Task brief >> Sort through the entries below and pull out lines containing the word "data".
Entries supplied START
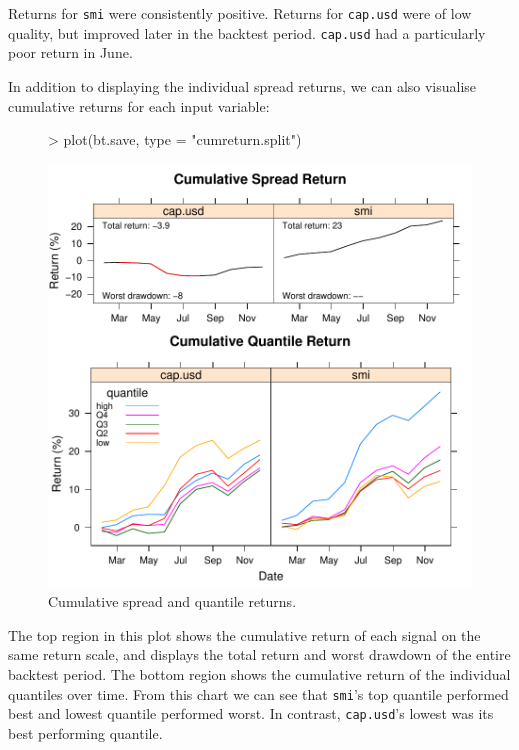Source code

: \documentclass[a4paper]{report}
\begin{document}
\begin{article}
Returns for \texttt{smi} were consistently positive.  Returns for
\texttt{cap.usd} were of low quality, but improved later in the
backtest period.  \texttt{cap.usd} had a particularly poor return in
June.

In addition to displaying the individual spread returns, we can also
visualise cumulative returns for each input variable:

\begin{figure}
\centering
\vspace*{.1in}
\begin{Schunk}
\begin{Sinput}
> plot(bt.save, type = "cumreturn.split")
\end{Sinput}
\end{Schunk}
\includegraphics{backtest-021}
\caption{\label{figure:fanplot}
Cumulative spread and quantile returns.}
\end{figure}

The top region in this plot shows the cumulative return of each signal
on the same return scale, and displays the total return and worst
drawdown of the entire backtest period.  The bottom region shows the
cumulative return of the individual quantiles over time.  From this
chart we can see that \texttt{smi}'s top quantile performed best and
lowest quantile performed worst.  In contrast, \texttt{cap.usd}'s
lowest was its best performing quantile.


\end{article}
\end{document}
Entries supplied END
Entries supplied START
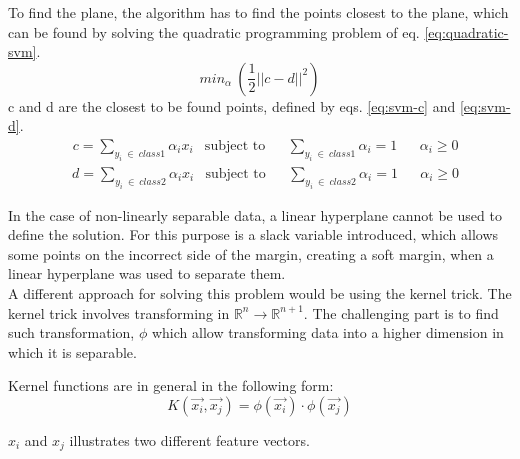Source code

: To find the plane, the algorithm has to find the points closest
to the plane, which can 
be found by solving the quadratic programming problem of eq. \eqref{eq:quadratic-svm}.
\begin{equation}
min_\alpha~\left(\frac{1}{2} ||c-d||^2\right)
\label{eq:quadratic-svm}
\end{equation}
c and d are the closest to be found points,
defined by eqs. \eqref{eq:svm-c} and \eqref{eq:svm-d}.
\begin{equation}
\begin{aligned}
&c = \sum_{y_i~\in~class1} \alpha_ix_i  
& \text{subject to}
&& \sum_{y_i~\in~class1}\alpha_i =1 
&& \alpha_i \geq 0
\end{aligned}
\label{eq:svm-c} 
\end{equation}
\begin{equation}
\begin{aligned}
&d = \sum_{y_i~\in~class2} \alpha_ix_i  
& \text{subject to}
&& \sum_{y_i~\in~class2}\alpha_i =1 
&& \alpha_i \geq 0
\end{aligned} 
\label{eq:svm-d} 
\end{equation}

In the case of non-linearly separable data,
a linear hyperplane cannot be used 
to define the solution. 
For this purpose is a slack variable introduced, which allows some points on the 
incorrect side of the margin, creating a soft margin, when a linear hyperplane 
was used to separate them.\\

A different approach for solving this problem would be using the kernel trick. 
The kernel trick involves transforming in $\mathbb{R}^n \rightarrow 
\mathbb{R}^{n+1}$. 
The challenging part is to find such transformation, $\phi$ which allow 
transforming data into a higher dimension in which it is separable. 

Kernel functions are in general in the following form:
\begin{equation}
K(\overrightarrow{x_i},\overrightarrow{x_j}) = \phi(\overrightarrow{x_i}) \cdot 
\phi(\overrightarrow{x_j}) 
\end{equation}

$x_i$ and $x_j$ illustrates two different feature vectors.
Entries supplied END
Solution to the problem >>
In the case of non-linearly separable data,
transforming data into a higher dimension in which it is separable. 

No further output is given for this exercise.